A precise reproduction of every record below is needed, minus the pictures.

> [Stored data]
....................

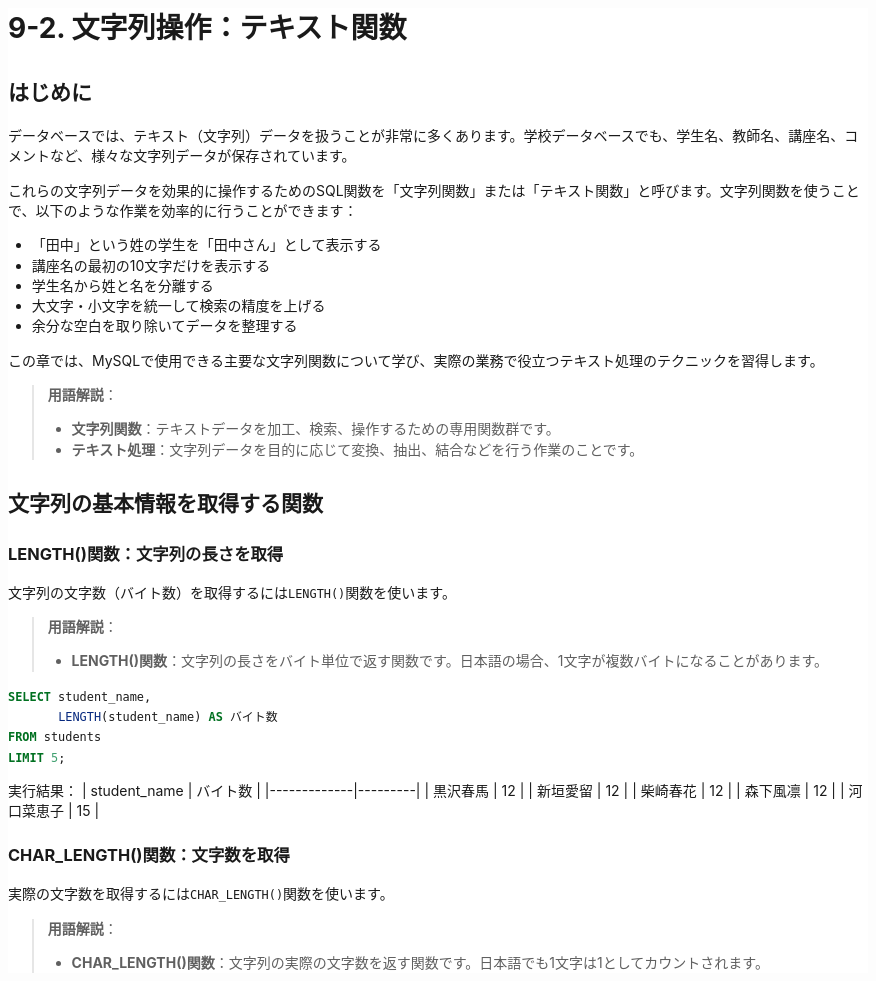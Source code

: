 # 9-2. 文字列操作：テキスト関数

## はじめに

データベースでは、テキスト（文字列）データを扱うことが非常に多くあります。学校データベースでも、学生名、教師名、講座名、コメントなど、様々な文字列データが保存されています。

これらの文字列データを効果的に操作するためのSQL関数を「文字列関数」または「テキスト関数」と呼びます。文字列関数を使うことで、以下のような作業を効率的に行うことができます：

- 「田中」という姓の学生を「田中さん」として表示する
- 講座名の最初の10文字だけを表示する
- 学生名から姓と名を分離する
- 大文字・小文字を統一して検索の精度を上げる
- 余分な空白を取り除いてデータを整理する

この章では、MySQLで使用できる主要な文字列関数について学び、実際の業務で役立つテキスト処理のテクニックを習得します。

> **用語解説**：
> - **文字列関数**：テキストデータを加工、検索、操作するための専用関数群です。
> - **テキスト処理**：文字列データを目的に応じて変換、抽出、結合などを行う作業のことです。

## 文字列の基本情報を取得する関数

### LENGTH()関数：文字列の長さを取得

文字列の文字数（バイト数）を取得するには`LENGTH()`関数を使います。

> **用語解説**：
> - **LENGTH()関数**：文字列の長さをバイト単位で返す関数です。日本語の場合、1文字が複数バイトになることがあります。

```sql
SELECT student_name,
       LENGTH(student_name) AS バイト数
FROM students
LIMIT 5;
```

実行結果：
| student_name | バイト数 |
|-------------|---------|
| 黒沢春馬     | 12      |
| 新垣愛留     | 12      |
| 柴崎春花     | 12      |
| 森下風凛     | 12      |
| 河口菜恵子   | 15      |

### CHAR_LENGTH()関数：文字数を取得

実際の文字数を取得するには`CHAR_LENGTH()`関数を使います。

> **用語解説**：
> - **CHAR_LENGTH()関数**：文字列の実際の文字数を返す関数です。日本語でも1文字は1としてカウントされます。
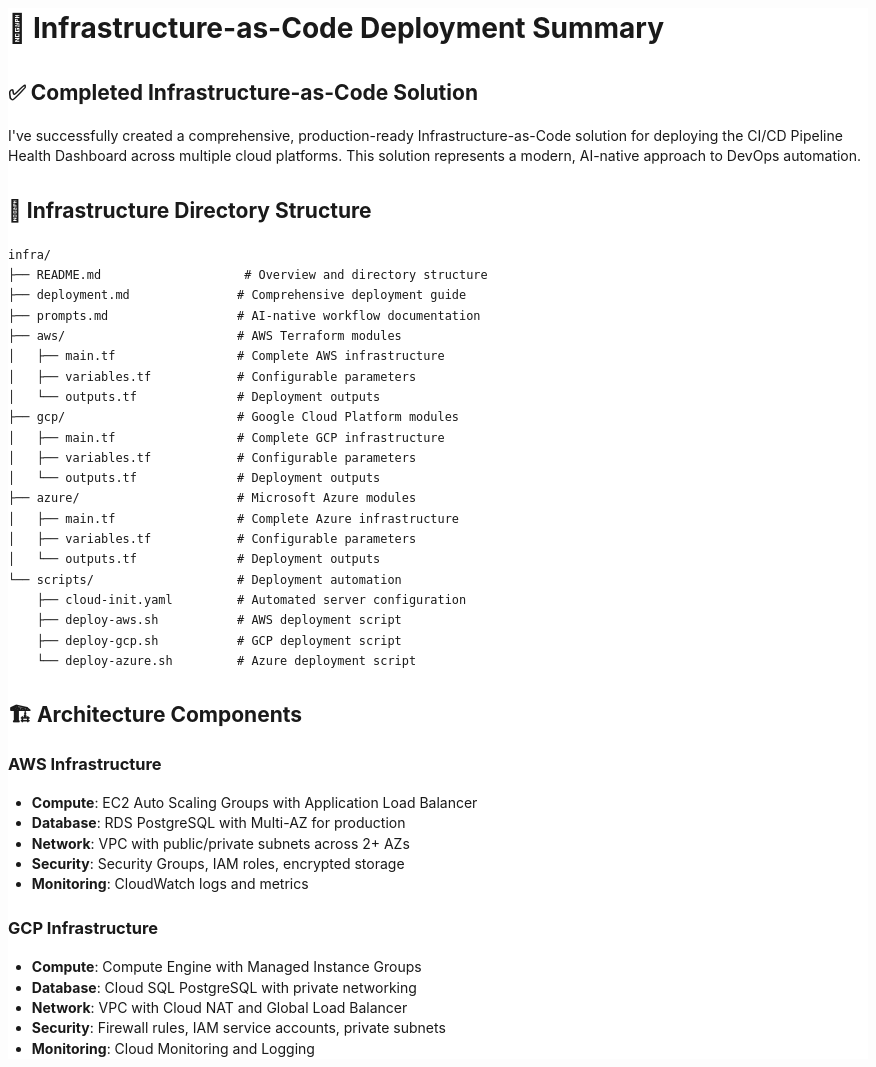 # 🚀 Infrastructure-as-Code Deployment Summary

## ✅ Completed Infrastructure-as-Code Solution

I've successfully created a comprehensive, production-ready Infrastructure-as-Code solution for deploying the CI/CD Pipeline Health Dashboard across multiple cloud platforms. This solution represents a modern, AI-native approach to DevOps automation.

## 📁 Infrastructure Directory Structure

```
infra/
├── README.md                    # Overview and directory structure
├── deployment.md               # Comprehensive deployment guide
├── prompts.md                  # AI-native workflow documentation
├── aws/                        # AWS Terraform modules
│   ├── main.tf                 # Complete AWS infrastructure
│   ├── variables.tf            # Configurable parameters
│   └── outputs.tf              # Deployment outputs
├── gcp/                        # Google Cloud Platform modules
│   ├── main.tf                 # Complete GCP infrastructure
│   ├── variables.tf            # Configurable parameters
│   └── outputs.tf              # Deployment outputs
├── azure/                      # Microsoft Azure modules
│   ├── main.tf                 # Complete Azure infrastructure
│   ├── variables.tf            # Configurable parameters
│   └── outputs.tf              # Deployment outputs
└── scripts/                    # Deployment automation
    ├── cloud-init.yaml         # Automated server configuration
    ├── deploy-aws.sh           # AWS deployment script
    ├── deploy-gcp.sh           # GCP deployment script
    └── deploy-azure.sh         # Azure deployment script
```

## 🏗️ Architecture Components

### AWS Infrastructure
- **Compute**: EC2 Auto Scaling Groups with Application Load Balancer
- **Database**: RDS PostgreSQL with Multi-AZ for production
- **Network**: VPC with public/private subnets across 2+ AZs
- **Security**: Security Groups, IAM roles, encrypted storage
- **Monitoring**: CloudWatch logs and metrics

### GCP Infrastructure
- **Compute**: Compute Engine with Managed Instance Groups
- **Database**: Cloud SQL PostgreSQL with private networking
- **Network**: VPC with Cloud NAT and Global Load Balancer
- **Security**: Firewall rules, IAM service accounts, private subnets
- **Monitoring**: Cloud Monitoring and Logging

....................

> [Solved exercise]
Source code

: # 9-2. 文字列操作：テキスト関数

## はじめに

データベースでは、テキスト（文字列）データを扱うことが非常に多くあります。学校データベースでも、学生名、教師名、講座名、コメントなど、様々な文字列データが保存されています。

これらの文字列データを効果的に操作するためのSQL関数を「文字列関数」または「テキスト関数」と呼びます。文字列関数を使うことで、以下のような作業を効率的に行うことができます：

- 「田中」という姓の学生を「田中さん」として表示する
- 講座名の最初の10文字だけを表示する
- 学生名から姓と名を分離する
- 大文字・小文字を統一して検索の精度を上げる
- 余分な空白を取り除いてデータを整理する

この章では、MySQLで使用できる主要な文字列関数について学び、実際の業務で役立つテキスト処理のテクニックを習得します。

> **用語解説**：
> - **文字列関数**：テキストデータを加工、検索、操作するための専用関数群です。
> - **テキスト処理**：文字列データを目的に応じて変換、抽出、結合などを行う作業のことです。

## 文字列の基本情報を取得する関数

### LENGTH()関数：文字列の長さを取得

文字列の文字数（バイト数）を取得するには`LENGTH()`関数を使います。

> **用語解説**：
> - **LENGTH()関数**：文字列の長さをバイト単位で返す関数です。日本語の場合、1文字が複数バイトになることがあります。

```sql
SELECT student_name,
       LENGTH(student_name) AS バイト数
FROM students
LIMIT 5;
```

実行結果：
| student_name | バイト数 |
|-------------|---------|
| 黒沢春馬     | 12      |
| 新垣愛留     | 12      |
| 柴崎春花     | 12      |
| 森下風凛     | 12      |
| 河口菜恵子   | 15      |

### CHAR_LENGTH()関数：文字数を取得

実際の文字数を取得するには`CHAR_LENGTH()`関数を使います。

> **用語解説**：
> - **CHAR_LENGTH()関数**：文字列の実際の文字数を返す関数です。日本語でも1文字は1としてカウントされます。
 # 🚀 Infrastructure-as-Code Deployment Summary

## ✅ Completed Infrastructure-as-Code Solution

I've successfully created a comprehensive, production-ready Infrastructure-as-Code solution for deploying the CI/CD Pipeline Health Dashboard across multiple cloud platforms. This solution represents a modern, AI-native approach to DevOps automation.

## 📁 Infrastructure Directory Structure

```
infra/
├── README.md                    # Overview and directory structure
├── deployment.md               # Comprehensive deployment guide
├── prompts.md                  # AI-native workflow documentation
├── aws/                        # AWS Terraform modules
│   ├── main.tf                 # Complete AWS infrastructure
│   ├── variables.tf            # Configurable parameters
│   └── outputs.tf              # Deployment outputs
├── gcp/                        # Google Cloud Platform modules
│   ├── main.tf                 # Complete GCP infrastructure
│   ├── variables.tf            # Configurable parameters
│   └── outputs.tf              # Deployment outputs
├── azure/                      # Microsoft Azure modules
│   ├── main.tf                 # Complete Azure infrastructure
│   ├── variables.tf            # Configurable parameters
│   └── outputs.tf              # Deployment outputs
└── scripts/                    # Deployment automation
    ├── cloud-init.yaml         # Automated server configuration
    ├── deploy-aws.sh           # AWS deployment script
    ├── deploy-gcp.sh           # GCP deployment script
    └── deploy-azure.sh         # Azure deployment script
```

## 🏗️ Architecture Components

### AWS Infrastructure
- **Compute**: EC2 Auto Scaling Groups with Application Load Balancer
- **Database**: RDS PostgreSQL with Multi-AZ for production
- **Network**: VPC with public/private subnets across 2+ AZs
- **Security**: Security Groups, IAM roles, encrypted storage
- **Monitoring**: CloudWatch logs and metrics

### GCP Infrastructure
- **Compute**: Compute Engine with Managed Instance Groups
- **Database**: Cloud SQL PostgreSQL with private networking
- **Network**: VPC with Cloud NAT and Global Load Balancer
- **Security**: Firewall rules, IAM service accounts, private subnets
- **Monitoring**: Cloud Monitoring and Logging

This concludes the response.